Vaccines against SARS-CoV-2 (CoV-2) have been efficient in blocking severe disease and death in immunocompetent and immunocompromised individuals. Nevertheless, aCD20-MS patients are at high risk of diminished vaccine response due to therapy-induced B-cell depletion. In contrast, a strong T-cell response after the initial two-dose vaccination has been observed in these individuals which could be at least partially responsible for their observed immune protection. The immune response to COVID-19 vaccine boosters in aCD20-MS patients remains largely unknown. 

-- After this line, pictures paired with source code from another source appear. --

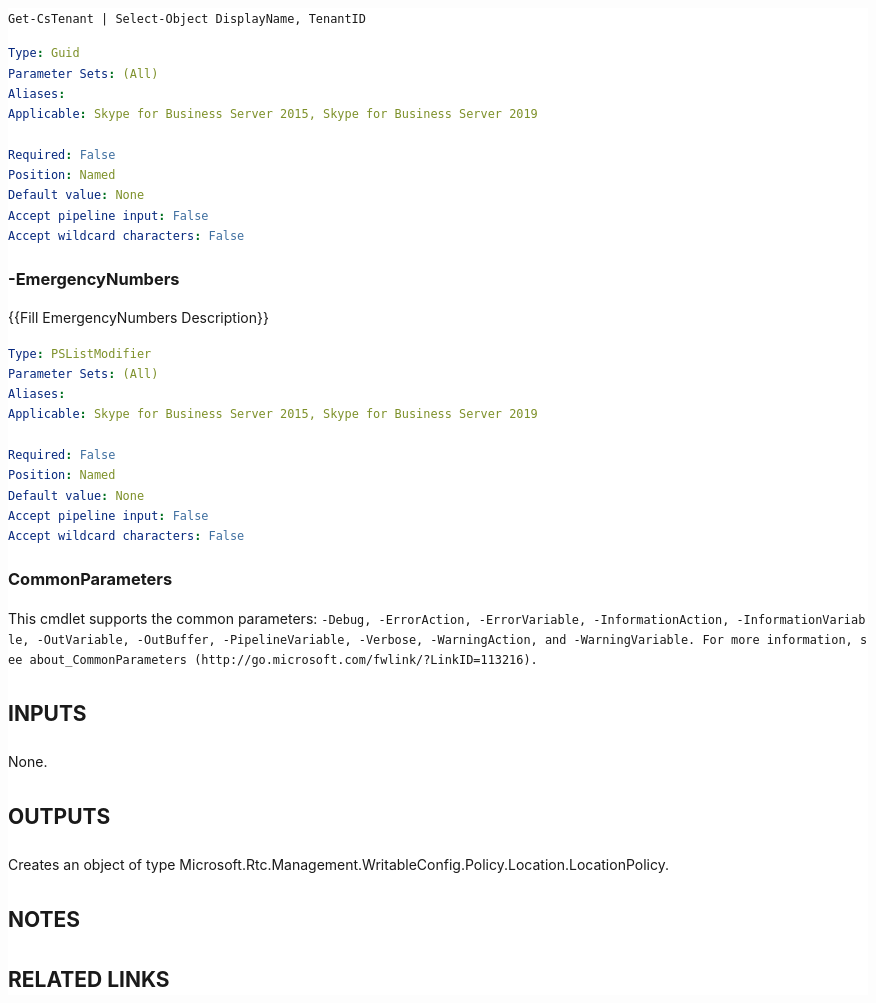 `Get-CsTenant | Select-Object DisplayName, TenantID`

```yaml
Type: Guid
Parameter Sets: (All)
Aliases: 
Applicable: Skype for Business Server 2015, Skype for Business Server 2019

Required: False
Position: Named
Default value: None
Accept pipeline input: False
Accept wildcard characters: False
```

### -EmergencyNumbers
{{Fill EmergencyNumbers Description}}

```yaml
Type: PSListModifier
Parameter Sets: (All)
Aliases: 
Applicable: Skype for Business Server 2015, Skype for Business Server 2019

Required: False
Position: Named
Default value: None
Accept pipeline input: False
Accept wildcard characters: False
```

### CommonParameters
This cmdlet supports the common parameters: `-Debug, -ErrorAction, -ErrorVariable, -InformationAction, -InformationVariable, -OutVariable, -OutBuffer, -PipelineVariable, -Verbose, -WarningAction, and -WarningVariable. For more information, see about_CommonParameters (http://go.microsoft.com/fwlink/?LinkID=113216).`

## INPUTS

###  
None.

## OUTPUTS

###  
Creates an object of type Microsoft.Rtc.Management.WritableConfig.Policy.Location.LocationPolicy.

## NOTES

## RELATED LINKS

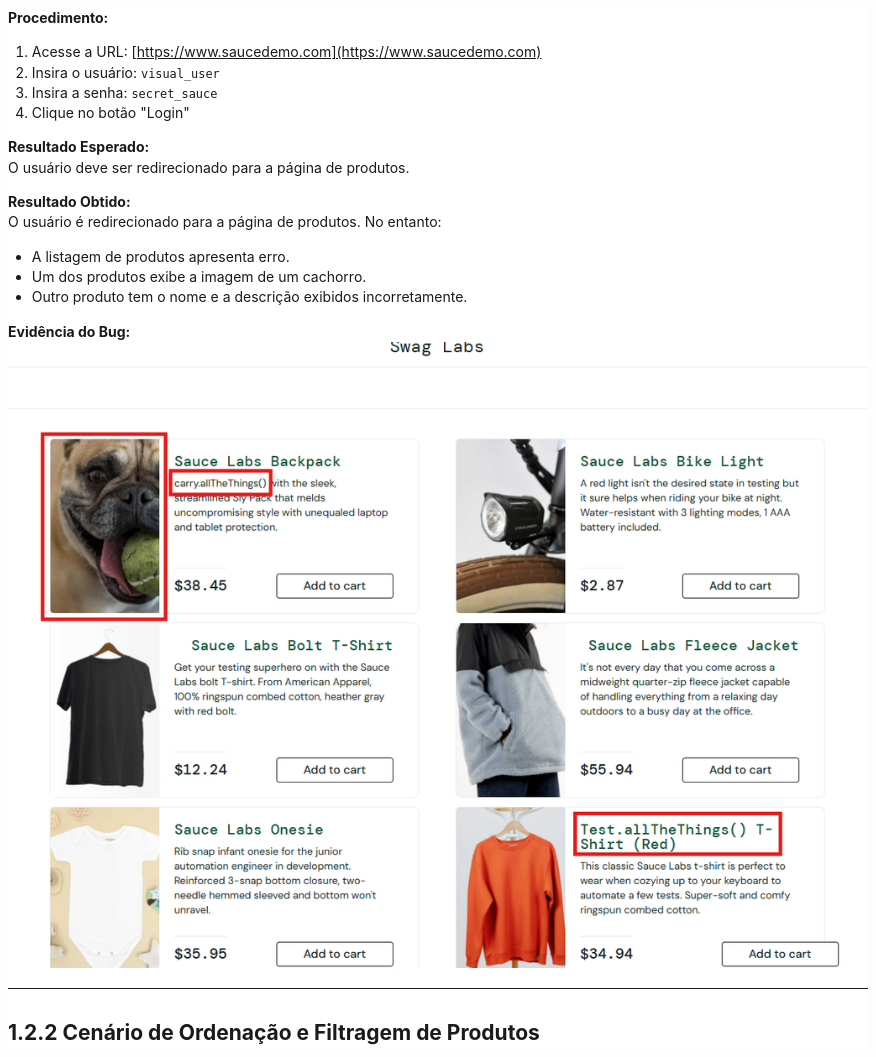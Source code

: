 **Procedimento:**
1. Acesse a URL: [https://www.saucedemo.com](https://www.saucedemo.com)
2. Insira o usuário: `visual_user`
3. Insira a senha: `secret_sauce`
4. Clique no botão "Login"

**Resultado Esperado:**  
O usuário deve ser redirecionado para a página de produtos.

**Resultado Obtido:**  
O usuário é redirecionado para a página de produtos. No entanto:  
- A listagem de produtos apresenta erro.  
- Um dos produtos exibe a imagem de um cachorro.  
- Outro produto tem o nome e a descrição exibidos incorretamente.  

**Evidência do Bug:**  
![Bug Visual User](img/bug3.png)

---

## 1.2.2 Cenário de Ordenação e Filtragem de Produtos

Characterization of the humoral and cellular immune responses to COVID-19 booster vaccination in multiple sclerosis patients receiving B-cell depleting anti-CD20 therapy (aCD20-MS). 

Peripheral blood mononuclear cells (PBMCs) and serum samples were collected from aCD20-MS patients and healthy controls (HC) before and after COVID-19 booster vaccination. Humoral response was assessed by measuring receptor binding domain IgG antibody levels through an ELISA. For the cellular response, IFNγ⁺, IL-2⁺ and polyfunctional IFNγ⁺/IL-2⁺-secreting T-cells were quantified using a FluoroSpot assay after ex vivo stimulation of PBMCs with ancestral and Omicron versions of CoV-2 spike protein. 

Low seroconversion rates were observed in aCD20-MS patients, even after booster vaccinations. Contrary to the humoral response, spike-specific T-cell response was higher in aCD20-MS patients compared to HC after primary vaccination. Vaccine re-exposure significantly increased the cellular response only in HC (IFNγ⁺, fold induction: 3.7X; IL-2⁺: 2.1X; IFNγ⁺/IL-2⁺: 3.3X) but it still remained lower than the one detected in the aCD20-MS cohort (IFNγ⁺, aCD20-MS / HC ratio: 3.9; IL-2⁺: 1.6; IFNγ⁺/IL-2⁺: 2.1). Moreover, a 25% reduction in cellular response against Omicron spike was observed in both groups, suggesting a similar level of conservation.    

These results highlight that despite the potential development of a severely impaired humoral response in antiCD20-treated MS patients even after multiple COVID-19 vaccine doses, a sustained strong T-cell response might provide some level of immune protection against severe CoV-2 infection.